American taxpayers had better brace themselves for a new assault on their pocketbooks in the name of fighting crime.
This week, President Bush went before a "crime summit" of U.S. law officers to call for stronger penalties against violent crime.After Bush's sweeping victory in the Persian Gulf, it's going to be harder for Congress to keep turning a deaf ear to the White House's demands - particularly with polls showing most Americans support a tougher law-and-order policy.
But taxpayers don't always realize that tougher laws accelerate the need to build more jails and prisons. What's more, there are limits to how much further and faster we can go in this direction.
As it is now, the United States already has the dubious distinction of imprisoning more of its citizens per capita than any other country. During the 1980s, our prison population more than doubled to a total of one-million, with the result that 426 of every 100,000 Americans are now behind bars. The bill for keeping them there comes to $16 billion a year.
That's why the Bush administration's call for tougher penalties should be answered not just with more prisons but with a new look at possible alternatives to incarceration.
Among those alternatives should be increased use of electronic "bracelets" for home incarceration and increased use of parole, which would require increased supervision of parolees by probation officers.

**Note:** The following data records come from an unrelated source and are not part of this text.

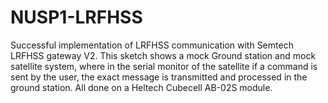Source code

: # NUSP1-LRFHSS
Successful implementation of LRFHSS communication with Semtech LRFHSS gateway V2. This sketch shows a mock Ground station and mock satellite system, where in the serial monitor of the satellite if a command is sent by the user, the exact message is transmitted and processed in the ground station. All done on a Heltech Cubecell AB-02S module.
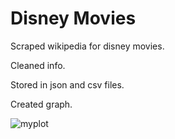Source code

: # Disney Movies

 Scraped wikipedia for disney movies.
 
 Cleaned info.
 
 Stored in json and csv files.
 
 Created graph.
 
![myplot](https://user-images.githubusercontent.com/74608462/115271635-d1cecc80-a13d-11eb-8f45-0208e680babd.png)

Moreover, how about considering the possible use of boot camps in which sentences of young offenders are reduced to a few months in exchange for their submitting to a program of military discipline and remedial programs?
As long as America keeps getting bigger and more violent, it can't entirely avoid building more prisons. But let's be sure to pursue all the options. Just as crime has many causes, it also can have many cures. Prison is only one of them.